LITTLE ROCK, Ark. (AP) — An Arkansas senator proposing to ban most abortions in Arkansas said Tuesday he's amending his bill to prohibit the procedure if a fetal heartbeat is detected using an abdominal ultrasound, a move that would ease the restriction by several weeks into a pregnancy.
Sen. Jason Rapert said he planned to change the legislation to address concerns raised by other lawmakers after a House panel voted to delay consideration of the proposed ban. The Senate passed the abortion ban last week.
Rapert's original proposal would have banned abortions as early as six weeks into a pregnancy, and opponents have said the only way to detect a heartbeat at that point is by using a vaginal probe. Rapert said requiring an abdominal ultrasound would ban the procedure as early as 10 to 12 weeks into a pregnancy. The proposal would still include an exemption for rape, incest and the life of the mother.
"We would protect a child when there is a detectible heartbeat with an abdominal ultrasound," Rapert, R-Conway, told reporters.
Rapert's original proposal won easy approval in the Senate, and is one of several new abortion restrictions being considered after Republicans won control of the House and Senate in last year's election. But Democratic Gov. Mike Beebe and Republican House Speaker Davy Carter have raised concerns about the constitutionality of Rapert's measure.
A spokesman for Beebe, who has not said whether he opposes Rapert's bill, said the governor would look at the amendment as he reviews whether the "heartbeat" bill is constitutional.
Rapert announced the change hours after the House Public Health, Welfare and Labor Committee tabled his bill for later discussion. Rep.
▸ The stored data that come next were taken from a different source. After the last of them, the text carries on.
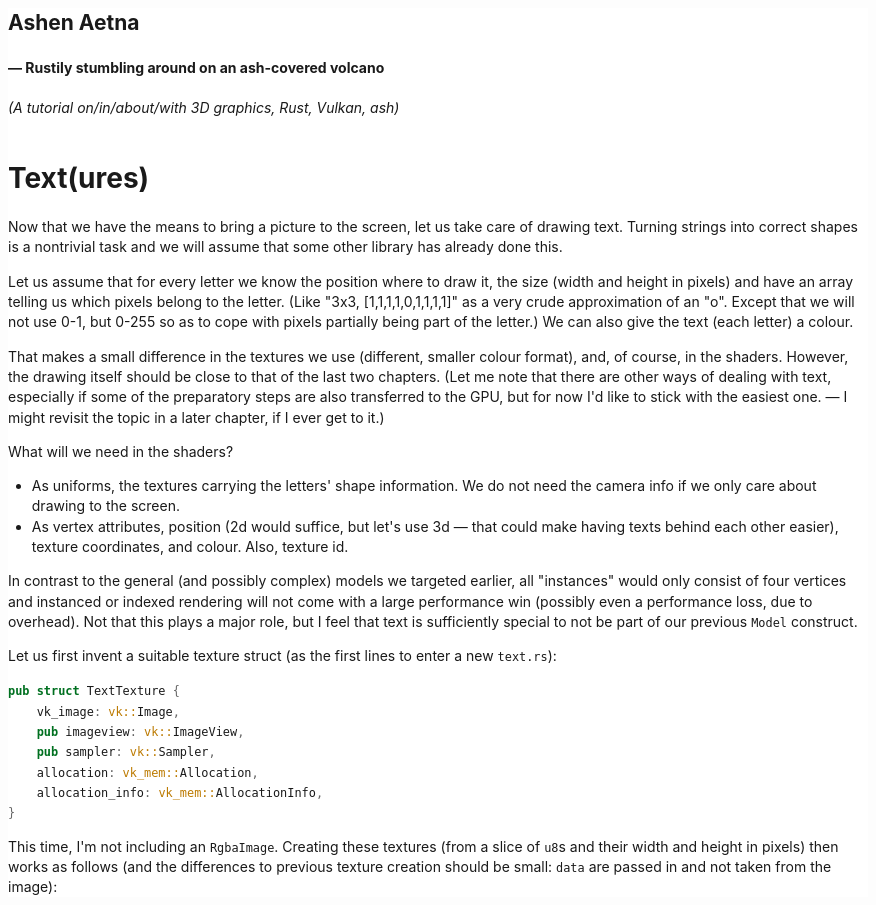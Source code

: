 ## Ashen Aetna 
#### — Rustily stumbling around on an ash-covered volcano 
###### (A tutorial on/in/about/with 3D graphics, Rust, Vulkan, ash)

# Text(ures) 

Now that we have the means to bring a picture to the screen, let us take care of drawing text. Turning strings into correct shapes is a nontrivial
task and we will assume that some other library has already done this. 

Let us assume that for every letter we know the position where to draw it, the size (width and height in pixels) and have an array telling us which
pixels belong to the letter. (Like "3x3, [1,1,1,1,0,1,1,1,1]" as a very crude approximation of an "o". Except that we will not use 0-1, but 0-255 so
as to cope with pixels partially being part of the letter.) We can also give the text (each letter) a colour. 

That makes a small difference in the textures we use (different, smaller colour format), and, of course, in the shaders. However, the drawing itself
should be close to that of the last two chapters. (Let me note that there are other ways of dealing with text, especially if some of the preparatory
steps are also transferred to the GPU, but for now I'd like to stick with the easiest one. — I might revisit the topic in a later chapter, if I ever
get to it.)


What will we need in the shaders? 
- As uniforms, the textures carrying the letters' shape information. We do not need the camera info if we only care about drawing to the screen. 
- As vertex attributes, position (2d would suffice, but let's use 3d — that could make having texts behind each other easier), texture coordinates,
  and colour. Also, texture id. 

In contrast to the general (and possibly complex) models we targeted earlier, all "instances" would only consist of four vertices and instanced or
indexed rendering will not come with a large performance win (possibly even a performance loss, due to overhead). Not that this plays a major role,
but I feel that text is sufficiently special to not be part of our previous `Model` construct.

Let us first invent a suitable texture struct (as the first lines to enter a new `text.rs`): 

```rust
pub struct TextTexture {
    vk_image: vk::Image,
    pub imageview: vk::ImageView,
    pub sampler: vk::Sampler,
    allocation: vk_mem::Allocation,
    allocation_info: vk_mem::AllocationInfo,
}
```

This time, I'm not including an `RgbaImage`. Creating these textures (from a slice of `u8`s and their width and height in pixels) then works as
follows (and the differences to previous texture creation should be small: `data` are passed in and not taken from the image): 
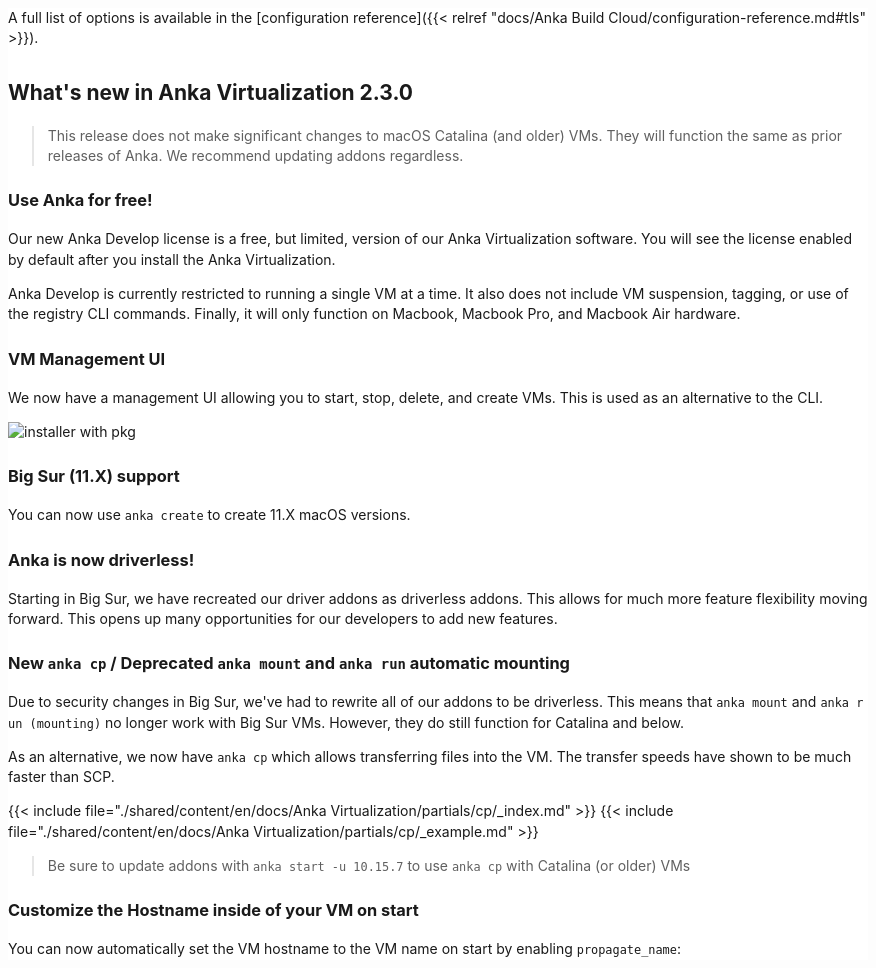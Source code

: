 A full list of options is available in the [configuration reference]({{< relref "docs/Anka Build Cloud/configuration-reference.md#tls" >}}).

## What's new in Anka Virtualization 2.3.0

> This release does not make significant changes to macOS Catalina (and older) VMs. They will function the same as prior releases of Anka. We recommend updating addons regardless.

### Use Anka for free!

Our new Anka Develop license is a free, but limited, version of our Anka Virtualization software. You will see the license enabled by default after you install the Anka Virtualization.

Anka Develop is currently restricted to running a single VM at a time. It also does not include VM suspension, tagging, or use of the registry CLI commands. Finally, it will only function on Macbook, Macbook Pro, and Macbook Air hardware.

### VM Management UI

We now have a management UI allowing you to start, stop, delete, and create VMs. This is used as an alternative to the CLI.

![installer with pkg](/images/getting-started/creating-your-first-vm/create-vm-window-with-options.png)

### Big Sur (11.X) support

You can now use `anka create` to create 11.X macOS versions.

### Anka is now driverless!

Starting in Big Sur, we have recreated our driver addons as driverless addons. This allows for much more feature flexibility moving forward. This opens up many opportunities for our developers to add new features.

### New `anka cp` / Deprecated `anka mount` and `anka run` automatic mounting

Due to security changes in Big Sur, we've had to rewrite all of our addons to be driverless. This means that `anka mount` and `anka run (mounting)` no longer work with Big Sur VMs. However, they do still function for Catalina and below.

As an alternative, we now have `anka cp` which allows transferring files into the VM. The transfer speeds have shown to be much faster than SCP.

{{< include file="./shared/content/en/docs/Anka Virtualization/partials/cp/_index.md" >}}
{{< include file="./shared/content/en/docs/Anka Virtualization/partials/cp/_example.md" >}}

> Be sure to update addons with `anka start -u 10.15.7` to use `anka cp` with Catalina (or older) VMs

### Customize the Hostname inside of your VM on start

You can now automatically set the VM hostname to the VM name on start by enabling `propagate_name`:
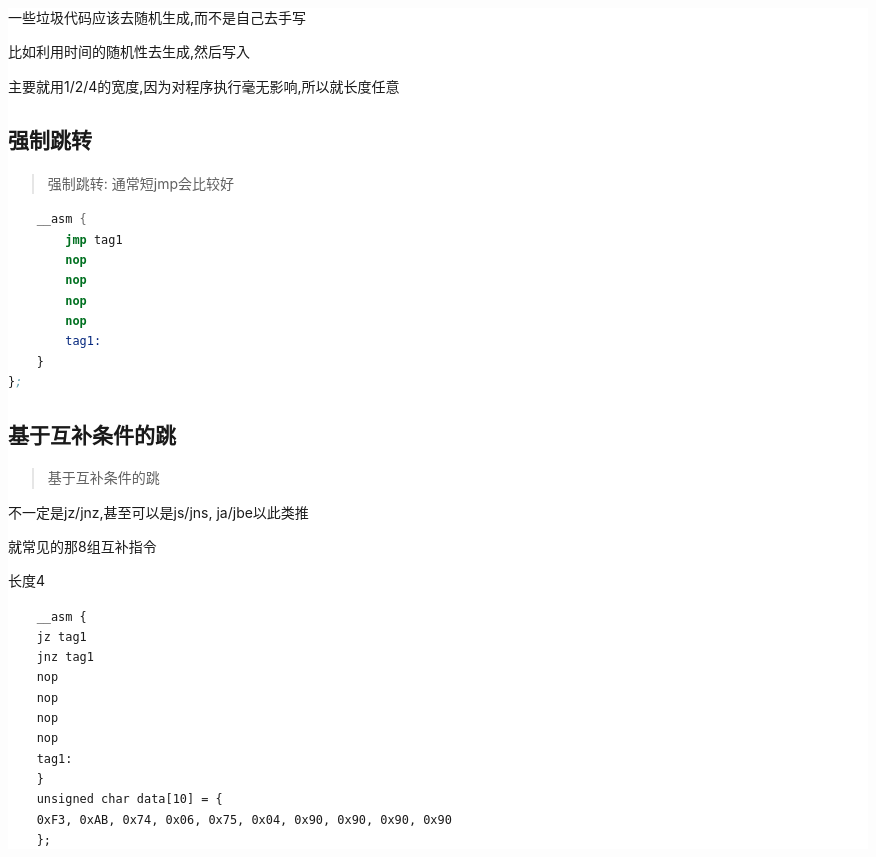 

一些垃圾代码应该去随机生成,而不是自己去手写

比如利用时间的随机性去生成,然后写入

主要就用1/2/4的宽度,因为对程序执行毫无影响,所以就长度任意

 

## 强制跳转

> 强制跳转: 通常短jmp会比较好



```nasm
    __asm {
        jmp tag1
        nop
        nop
        nop
        nop
        tag1:
    }
};
```





## 基于互补条件的跳



> 基于互补条件的跳

不一定是jz/jnz,甚至可以是js/jns, ja/jbe以此类推

就常见的那8组互补指令



长度4

```assembly
    __asm {
    jz tag1
    jnz tag1
    nop
    nop
    nop
    nop
    tag1:
    }
    unsigned char data[10] = {
    0xF3, 0xAB, 0x74, 0x06, 0x75, 0x04, 0x90, 0x90, 0x90, 0x90
    };
```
John Burris, the panel's chairman, said the legislation was tabled over various concerns about the proposed restriction.
"I'll need to read it, but the concepts I think are much more in the field of where it needs to be," Burris, R-Harrison, told reporters.
Burris said he believes the changes likely won't address complaints that the legislation would invite lawsuits. Opponents have said Rapert's proposal runs afoul of the U.S. Supreme Court's 1973 Roe v. Wade ruling that legalized abortion up until viability, usually at 22 to 24 weeks.
Burris said, however, he's not worried about the threat of lawsuits.
"The threat of litigation is not a reason to not pass a bill," Burris said.
Rapert said he's confident the measure will be approved by the House panel. Democrats control 11 of the 20 seats on the committee.
"I think it'll be a better bill and I think it's still good because it's still better than the situation we have now," Rapert said.
The changes to Rapert's legislation come a day after the House approved two other abortion restrictions. One would ban abortions at 20 weeks of pregnancy and the other would prohibit insurers participating in the exchange created under the federal health care law from covering abortions. Both are now pending before a Senate committee.